■ Your goal: Please set down exactly the lines of the listing below from the line containing "generation. You can" through the line containing "- human readable file", both lines included, leaving out all other lines.

■ Records for this task:
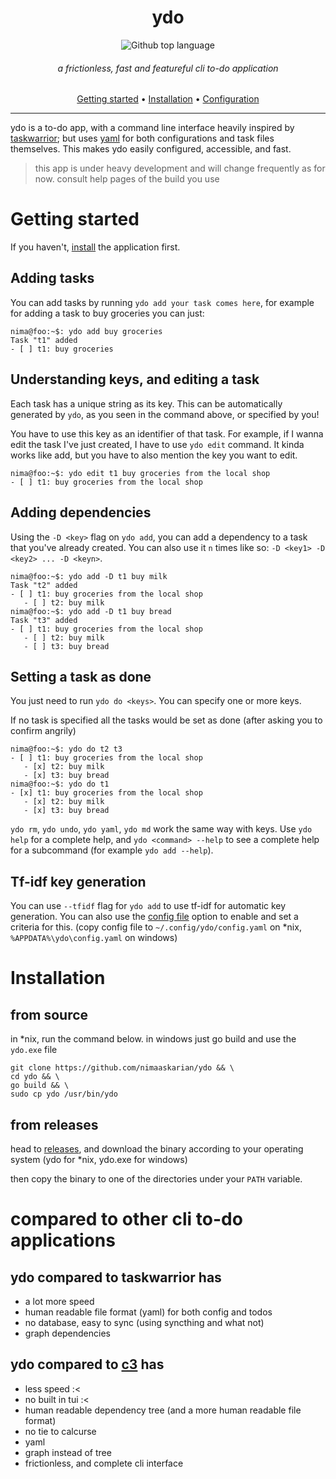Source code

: <div align="center">

# ydo
![Github top language](https://img.shields.io/github/languages/top/nimaaskarian/ydo?style=flat&color=blue)

###### a frictionless, fast and featureful cli to-do application


[Getting started](#getting-started) •
[Installation](#installation) •
[Configuration](#configuration) 

</div>

---
ydo is a to-do app, with a command line interface heavily inspired by
[taskwarrior](https://taskwarrior.org/); but uses [yaml](yaml.org) for both
configurations and task files themselves. This makes ydo easily configured,
accessible, and fast.

> this app is under heavy development and will change frequently as for now.
> consult help pages of the build you use

# Getting started
If you haven't, [install](#installation) the application first.

## Adding tasks
You can add tasks by running `ydo add your task comes here`, for example for
adding a task to buy groceries you can just:
```console
nima@foo:~$: ydo add buy groceries
Task "t1" added
- [ ] t1: buy groceries
```

## Understanding keys, and editing a task
Each task has a unique string as its key. This can be automatically generated by
`ydo`, as you seen in the command above, or specified by you!

You have to use this key as an identifier of that task.
For example, if I wanna edit the task I've just created, I have to use `ydo edit` command.
It kinda works like add, but you have to also mention the key you want to edit.
```console
nima@foo:~$: ydo edit t1 buy groceries from the local shop
- [ ] t1: buy groceries from the local shop
```

## Adding dependencies
Using the `-D <key>` flag on `ydo add`, you can add a dependency to a task that
you've already created. You can also use it `n` times like so: `-D <key1> -D <key2> ... -D <keyn>`.
```console
nima@foo:~$: ydo add -D t1 buy milk
Task "t2" added
- [ ] t1: buy groceries from the local shop
   - [ ] t2: buy milk
nima@foo:~$: ydo add -D t1 buy bread
Task "t3" added
- [ ] t1: buy groceries from the local shop
   - [ ] t2: buy milk
   - [ ] t3: buy bread
```

## Setting a task as done
You just need to run `ydo do <keys>`. You can specify one or more keys.

If no task is specified all the tasks would be set as done (after asking you
to confirm angrily)

```console
nima@foo:~$: ydo do t2 t3
- [ ] t1: buy groceries from the local shop
   - [x] t2: buy milk
   - [x] t3: buy bread
nima@foo:~$: ydo do t1
- [x] t1: buy groceries from the local shop
   - [x] t2: buy milk
   - [x] t3: buy bread
```
`ydo rm`, `ydo undo`, `ydo yaml`, `ydo md` work the same way with keys.
Use `ydo help` for a complete help, and `ydo <command> --help` to see a complete
help for a subcommand (for example `ydo add --help`).

## Tf-idf key generation
You can use `--tfidf` flag for `ydo add` to use tf-idf for automatic key
generation. You can also use the [config file](https://github.com/nimaaskarian/ydo/blob/master/config.yaml) option to enable and set a criteria
for this. (copy config file to `~/.config/ydo/config.yaml` on *nix,
`%APPDATA%\ydo\config.yaml` on windows)



# Installation

## from source
in *nix, run the command below. in windows just go build and use the `ydo.exe` file
```
git clone https://github.com/nimaaskarian/ydo && \
cd ydo && \
go build && \
sudo cp ydo /usr/bin/ydo
```

## from releases
head to [releases](https://github.com/nimaaskarian/ydo/releases), and download
the binary according to your operating system (ydo for *nix, ydo.exe for windows)

then copy the binary to one of the directories under your `PATH` variable.

# compared to other cli to-do applications
## ydo compared to taskwarrior has
- a lot more speed
- human readable file format (yaml) for both config and todos
- no database, easy to sync (using syncthing and what not)
- graph dependencies

## ydo compared to [c3](https://github.com/nimaaskarian/c3) has
- less speed :<
- no built in tui :<
- human readable dependency tree (and a more human readable file format)
- no tie to calcurse
- yaml
- graph instead of tree
- frictionless, and complete cli interface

■ Expected output:
generation. You can also use the [config file](https://github.com/nimaaskarian/ydo/blob/master/config.yaml) option to enable and set a criteria
for this. (copy config file to `~/.config/ydo/config.yaml` on *nix,
`%APPDATA%\ydo\config.yaml` on windows)



# Installation

## from source
in *nix, run the command below. in windows just go build and use the `ydo.exe` file
```
git clone https://github.com/nimaaskarian/ydo && \
cd ydo && \
go build && \
sudo cp ydo /usr/bin/ydo
```

## from releases
head to [releases](https://github.com/nimaaskarian/ydo/releases), and download
the binary according to your operating system (ydo for *nix, ydo.exe for windows)

then copy the binary to one of the directories under your `PATH` variable.

# compared to other cli to-do applications
## ydo compared to taskwarrior has
- a lot more speed
- human readable file format (yaml) for both config and todos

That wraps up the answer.